» **Task instructions**: The line holding "The Developer Portal" and all lines that follow it to the end of the data: return these exactly, and nothing more.

[Plain-text document sources]

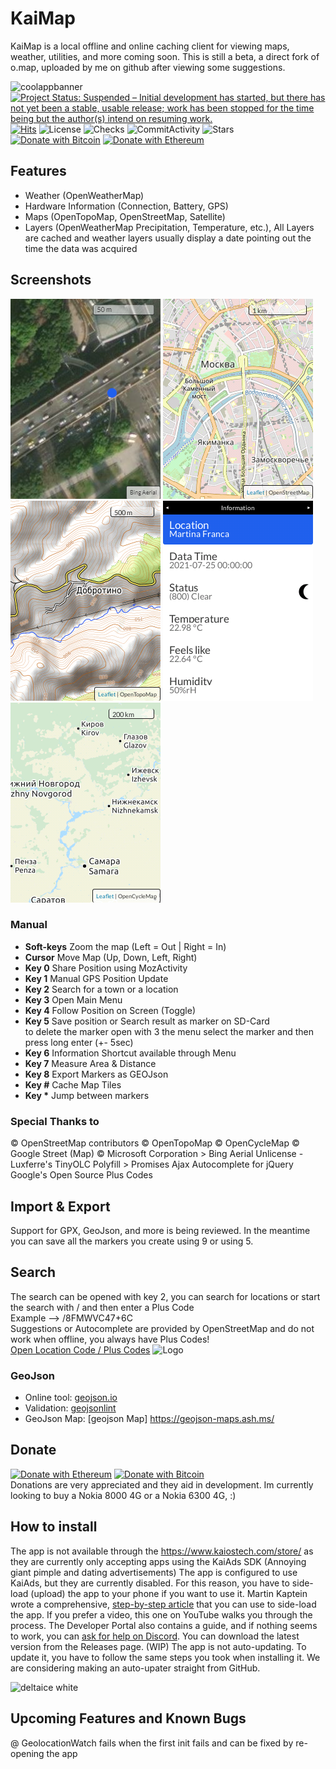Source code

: # KaiMap

KaiMap is a local offline and online caching client for viewing maps, weather, utilities, and more coming soon.
This is still a beta, a direct fork of o.map, uploaded by me on github after viewing some suggestions.

![coolappbanner](https://user-images.githubusercontent.com/26120324/125851468-53672dea-c3ce-41df-b0ba-8a755d72f6f3.png)
[![Project Status: Suspended – Initial development has started, but there has not yet been a stable, usable release; work has been stopped for the time being but the author(s) intend on resuming work.](https://www.repostatus.org/badges/latest/suspended.svg)](https://www.repostatus.org/#suspended)
[![Hits](https://hits.seeyoufarm.com/api/count/incr/badge.svg?url=https%3A%2F%2Fgithub.com%2Fgjbae1212%2Fhit-counter&count_bg=%23144FDC&title_bg=%23333131&icon=&icon_color=%23E7E7E7&title=Visits&edge_flat=false)](https://hits.seeyoufarm.com)
![License](https://img.shields.io/github/license/Delta-applications/KaiMap)
![Checks](https://img.shields.io/github/checks-status/Delta-applications/KaiMap/main)
![CommitActivity](https://img.shields.io/github/commit-activity/w/Delta-applications/KaiMap)
![Stars](https://img.shields.io/github/stars/Delta-Applications/KaiMap)
[![Donate with Bitcoin](https://en.cryptobadges.io/badge/small/3P44apMLSALiV8yJDJdZNpmpGC1aWiowXw)](https://en.cryptobadges.io/donate/3P44apMLSALiV8yJDJdZNpmpGC1aWiowXw)
[![Donate with Ethereum](https://en.cryptobadges.io/badge/small/0x84b0934598958e6a1507e26ac1a63f71384fcbc8)](https://en.cryptobadges.io/donate/0x84b0934598958e6a1507e26ac1a63f71384fcbc8)

## Features

- Weather (OpenWeatherMap)
- Hardware Information (Connection, Battery, GPS)
- Maps (OpenTopoMap, OpenStreetMap, Satellite)
- Layers (OpenWeatherMap Precipitation, Temperature, etc.), All Layers are cached and weather layers usually display a date pointing out the time the data was acquired

## Screenshots

![screen](https://github.com/Delta-Applications/KaiMap/raw/main/screenshots/screenshot%20(1).png)
![screen](https://github.com/Delta-Applications/KaiMap/raw/main/screenshots/screenshot%20(2).png)
![screen](https://github.com/Delta-Applications/KaiMap/raw/main/screenshots/screenshot%20(3).png)
![screen](https://github.com/Delta-Applications/KaiMap/raw/main/screenshots/screenshot%20(4).png)
![screen](https://github.com/Delta-Applications/KaiMap/raw/main/screenshots/screenshot%20(5).png)

### Manual

- **Soft-keys** Zoom the map (Left = Out | Right = In)
- **Cursor** Move Map (Up, Down, Left, Right)
- **Key 0** Share Position using MozActivity
- **Key 1** Manual GPS Position Update
- **Key 2** Search for a town or a location
- **Key 3** Open Main Menu
- **Key 4** Follow Position on Screen (Toggle)
- **Key 5** Save position or Search result as marker on SD-Card <br>
  to delete the marker open with 3 the menu select the marker and then press long enter (+- 5sec)
- **Key 6** Information Shortcut available through Menu
- **Key 7** Measure Area & Distance
- **Key 8** Export Markers as GEOJson
- **Key #** Cache Map Tiles
- **Key \*** Jump between markers

### Special Thanks to

© OpenStreetMap contributors
© OpenTopoMap
© OpenCycleMap
© Google Street (Map)
© Microsoft Corporation > Bing Aerial 
Unlicense - Luxferre's TinyOLC
Polyfill > Promises
Ajax Autocomplete for jQuery
Google's Open Source Plus Codes

## Import & Export

Support for GPX, GeoJson, and more is being reviewed. In the meantime you can save all the markers you create using 9 or using 5.

## Search

The search can be opened with key 2, you can search for locations or start the search with / and then enter a Plus Code  
Example --> /8FMWVC47+6C  
Suggestions or Autocomplete are provided by OpenStreetMap and do not work when offline, you always have Plus Codes!  
[Open Location Code / Plus Codes](https://en.wikipedia.org/wiki/Open_Location_Code)
![Logo](https://storage.googleapis.com/madebygoog.appspot.com/grow-ext-cloud-images-uploads/lockup_ic_PlusCodes_H_rgb_614x128px_clr_D812D83D.svg)

### GeoJson

- Online tool: [geojson.io](http://geojson.io/#map=1/-55/228)
- Validation: [geojsonlint](http://geojsonlint.com/)
- GeoJson Map: [geojson Map] https://geojson-maps.ash.ms/

## Donate

[![Donate with Ethereum](https://en.cryptobadges.io/badge/big/0x84b0934598958e6a1507e26ac1a63f71384fcbc8)](https://en.cryptobadges.io/donate/0x84b0934598958e6a1507e26ac1a63f71384fcbc8)
[![Donate with Bitcoin](https://en.cryptobadges.io/badge/big/3P44apMLSALiV8yJDJdZNpmpGC1aWiowXw)](https://en.cryptobadges.io/donate/3P44apMLSALiV8yJDJdZNpmpGC1aWiowXw)  
Donations are very appreciated and they aid in development. Im currently looking to buy a Nokia 8000 4G or a Nokia 6300 4G, :)

## How to install

The app is not available through the https://www.kaiostech.com/store/ as they are currently only accepting apps using the KaiAds SDK (Annoying giant pimple and dating advertisements)
The app is configured to use KaiAds, but they are currently disabled.
For this reason, you have to side-load (upload) the app to your phone if you want to use it.
Martin Kaptein wrote a comprehensive, <a href="https://www.martinkaptein.com/blog/sideloading-and-deploying-apps-to-kai-os/">step-by-step article</a> that you can use to side-load the app. If you prefer a video, this one on YouTube walks you through the process.
The Developer Portal also contains a guide, and if nothing seems to work, you can <a href="https://discord.com/invite/rQ93zEu">ask for help on Discord</a>.
You can download the latest version from the Releases page. (WIP)
The app is not auto-updating. To update it, you have to follow the same steps you took when installing it.
We are considering making an auto-upater straight from GitHub. 

![deltaice white](https://user-images.githubusercontent.com/26120324/125853046-7f21d205-e5b7-461e-af8c-f3548ec6c5cb.png)

## Upcoming Features and Known Bugs

@ GeolocationWatch fails when the first init fails and can be fixed by re-opening the app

» **Exercise answer**:
The Developer Portal also contains a guide, and if nothing seems to work, you can <a href="https://discord.com/invite/rQ93zEu">ask for help on Discord</a>.
You can download the latest version from the Releases page. (WIP)
The app is not auto-updating. To update it, you have to follow the same steps you took when installing it.
We are considering making an auto-upater straight from GitHub. 

![deltaice white](https://user-images.githubusercontent.com/26120324/125853046-7f21d205-e5b7-461e-af8c-f3548ec6c5cb.png)

## Upcoming Features and Known Bugs

@ GeolocationWatch fails when the first init fails and can be fixed by re-opening the app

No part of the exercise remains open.